PROBLEM TO SOLVE:
Would you copy the entries that follow exactly, leaving out every picture?

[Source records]
:::

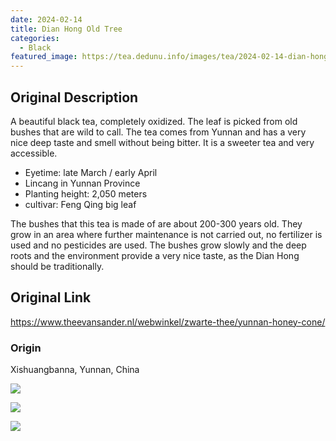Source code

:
 ```yaml
---
date: 2024-02-14
title: Dian Hong Old Tree
categories:
  - Black
featured_image: https://tea.dedunu.info/images/tea/2024-02-14-dian-hong-old-tree-1.jpg
---
```


## Original Description

A beautiful black tea, completely oxidized. The leaf is picked from old bushes that are wild to call. The tea comes from Yunnan and has a very nice deep taste and smell without being bitter. It is a sweeter tea and very accessible.

- Eyetime: late March / early April
- Lincang in Yunnan Province
- Planting height: 2,050 meters
- cultivar: Feng Qing big leaf

The bushes that this tea is made of are about 200-300 years old. They grow in an area where further maintenance is not carried out, no fertilizer is used and no pesticides are used. The bushes grow slowly and the deep roots and the environment provide a very nice taste, as the Dian Hong should be traditionally.

## Original Link

<https://www.theevansander.nl/webwinkel/zwarte-thee/yunnan-honey-cone/>

### Origin 

Xishuangbanna, Yunnan, China

![](https://tea.dedunu.info/images/tea/2024-02-14-dian-hong-old-tree-2.jpg)

![](https://tea.dedunu.info/images/tea/2024-02-14-dian-hong-old-tree-3.jpg)

![](https://tea.dedunu.info/images/tea/2024-02-14-dian-hong-old-tree-4.jpg)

:::

YOUR RESPONSE:
Source code

:
 ```yaml
---
date: 2024-02-14
title: Dian Hong Old Tree
categories:
  - Black
featured_image: https://tea.dedunu.info/images/tea/2024-02-14-dian-hong-old-tree-1.jpg
---
```


## Original Description

A beautiful black tea, completely oxidized. The leaf is picked from old bushes that are wild to call. The tea comes from Yunnan and has a very nice deep taste and smell without being bitter. It is a sweeter tea and very accessible.

- Eyetime: late March / early April
- Lincang in Yunnan Province
- Planting height: 2,050 meters
- cultivar: Feng Qing big leaf

The bushes that this tea is made of are about 200-300 years old. They grow in an area where further maintenance is not carried out, no fertilizer is used and no pesticides are used. The bushes grow slowly and the deep roots and the environment provide a very nice taste, as the Dian Hong should be traditionally.

## Original Link

<https://www.theevansander.nl/webwinkel/zwarte-thee/yunnan-honey-cone/>

### Origin 

Xishuangbanna, Yunnan, China

![](https://tea.dedunu.info/images/tea/2024-02-14-dian-hong-old-tree-2.jpg)

![](https://tea.dedunu.info/images/tea/2024-02-14-dian-hong-old-tree-3.jpg)

![](https://tea.dedunu.info/images/tea/2024-02-14-dian-hong-old-tree-4.jpg)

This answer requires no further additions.